Le polyuréthane (PU) est un composite de matière plastique (Polymère thermoplastique) intervenant dans la fabrication des rollers en ligne. Il a été utilisé pour la première fois en 1979 dans la fabrication des roues de roller et de skate. Depuis lors, il s'est généralisé sur tous les modèles, à quelques exceptions près (pneumatiques sur certains modèles en roller tout-terrain et patins de très bas de gamme).

Auparavant les roues pouvaient être en bois (du buis pour la vitesse), en ivoire, en métal, en caoutchouc, voire pneumatiques. Elles s'usaient rapidement ou transmettaient trop de vibrations. L'utilisation du PU a permis de concilier souplesse, confort et résistance à l'abrasion.

Certains produits bas de gamme et distribués en grandes surfaces proposent des roues en PVC. Ce matériau est dur et offre un confort de glisse rudimentaire.

La segmentation du marché

L'utilisation du polyuréthane, matière simple à produire et à transformer, a favorisé une véritable segmentation du marché. Il a alors été possible de concevoir des roues répondant aux besoins des utilisateurs en fonction de leur pratique : dures, souples, et de petit diamètre pour la rampe ou tendres et de grand diamètre pour la randonnée ou la course, crantées pour le tout-terrain, etc.

Au plan esthétique, la création de roues transparentes a également augmenté l'éventail de choix des utilisateurs.

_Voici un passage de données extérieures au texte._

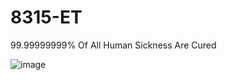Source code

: # 8315-ET
99.99999999% Of All Human Sickness Are Cured


![image](https://github.com/chaosdp/8315-ET/assets/123339503/2323a290-c87b-4d2c-9150-330aa64a70c5)

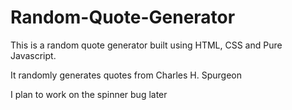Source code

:# Random-Quote-Generator
This is a random quote generator built using HTML, CSS and Pure Javascript. 

It randomly generates quotes from Charles H. Spurgeon

I plan to work on the spinner bug later

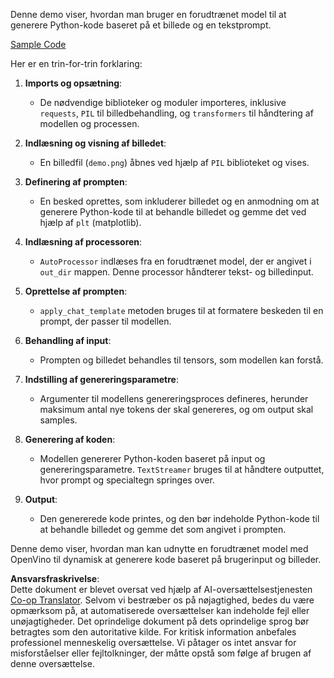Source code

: <!--
CO_OP_TRANSLATOR_METADATA:
{
  "original_hash": "d7d7afa242a4a041ff4193546d4baf16",
  "translation_date": "2025-05-09T20:00:43+00:00",
  "source_file": "md/02.Application/04.Vision/Phi3/E2E_OpenVino_Phi3Vision.md",
  "language_code": "da"
}
-->
Denne demo viser, hvordan man bruger en forudtrænet model til at generere Python-kode baseret på et billede og en tekstprompt.

[Sample Code](../../../../../../code/06.E2E/E2E_OpenVino_Phi3-vision.ipynb)

Her er en trin-for-trin forklaring:

1. **Imports og opsætning**:
   - De nødvendige biblioteker og moduler importeres, inklusive `requests`, `PIL` til billedbehandling, og `transformers` til håndtering af modellen og processen.

2. **Indlæsning og visning af billedet**:
   - En billedfil (`demo.png`) åbnes ved hjælp af `PIL` biblioteket og vises.

3. **Definering af prompten**:
   - En besked oprettes, som inkluderer billedet og en anmodning om at generere Python-kode til at behandle billedet og gemme det ved hjælp af `plt` (matplotlib).

4. **Indlæsning af processoren**:
   - `AutoProcessor` indlæses fra en forudtrænet model, der er angivet i `out_dir` mappen. Denne processor håndterer tekst- og billedinput.

5. **Oprettelse af prompten**:
   - `apply_chat_template` metoden bruges til at formatere beskeden til en prompt, der passer til modellen.

6. **Behandling af input**:
   - Prompten og billedet behandles til tensors, som modellen kan forstå.

7. **Indstilling af genereringsparametre**:
   - Argumenter til modellens genereringsproces defineres, herunder maksimum antal nye tokens der skal genereres, og om output skal samples.

8. **Generering af koden**:
   - Modellen genererer Python-koden baseret på input og genereringsparametre. `TextStreamer` bruges til at håndtere outputtet, hvor prompt og specialtegn springes over.

9. **Output**:
   - Den genererede kode printes, og den bør indeholde Python-kode til at behandle billedet og gemme det som angivet i prompten.

Denne demo viser, hvordan man kan udnytte en forudtrænet model med OpenVino til dynamisk at generere kode baseret på brugerinput og billeder.

**Ansvarsfraskrivelse**:  
Dette dokument er blevet oversat ved hjælp af AI-oversættelsestjenesten [Co-op Translator](https://github.com/Azure/co-op-translator). Selvom vi bestræber os på nøjagtighed, bedes du være opmærksom på, at automatiserede oversættelser kan indeholde fejl eller unøjagtigheder. Det oprindelige dokument på dets oprindelige sprog bør betragtes som den autoritative kilde. For kritisk information anbefales professionel menneskelig oversættelse. Vi påtager os intet ansvar for misforståelser eller fejltolkninger, der måtte opstå som følge af brugen af denne oversættelse.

En ce qui concerne le nombre de roues des rollers, on peut dire sans prendre trop de risque que le design dominant pour la plupart des pratiques se stabilise maintenant à 4. Il n'y a guère qu'en vitesse (de 3 à 5 roues) et en agressif (2 ou 4 roues) que leur nombre varie un peu. Quelques marques ont proposés des patins à 3 roues entre 1997 et 2000 : Rollerblade avec le Perseus ou le Coyote, Spin avec le Cross, Roces avec le Big Cat S.A.S. Aujourd'hui, les configurations à 3 roues pourraient aussi revenir avec le 3x125 mm en roller course.

Les roues de roller street grandissent

Chaque discipline nécessite un profil de roue, un noyau et un surnoyau particulier. Les contraintes exercées en roller street, par exemple, imposent d'utiliser des roues plates, de faible diamètre, dures et à noyau plein. Depuis quelques années, la dureté des roues de roller agressif a légèrement diminué (3 shores en 3 ans entre 1997 et 2000), alors que leur diamètre a augmenté entre 2004 et 2014. 

La randonnée dans la foulée de la course

Les roues de fitness sont devenues plus grandes au fil des années, tout comme en roller course. Avant 2000, on trouvait fréquemment des modèles avec roues de 76 à 80 mm. Désormais, le 80 mm est le plus petit diamètre disponible pour un roller adulte... et on peut monter à 110 voire 125 mm !

Le roller tout-terrain connaît une seconde jeunesse

Les patins tout-terrain ont présenté diverses originalités liées à leur usage. Les marques ont habilement joué avec les stéréotypes pour attirer les consommateurs. Le polyuréthane ne règne plus en maître.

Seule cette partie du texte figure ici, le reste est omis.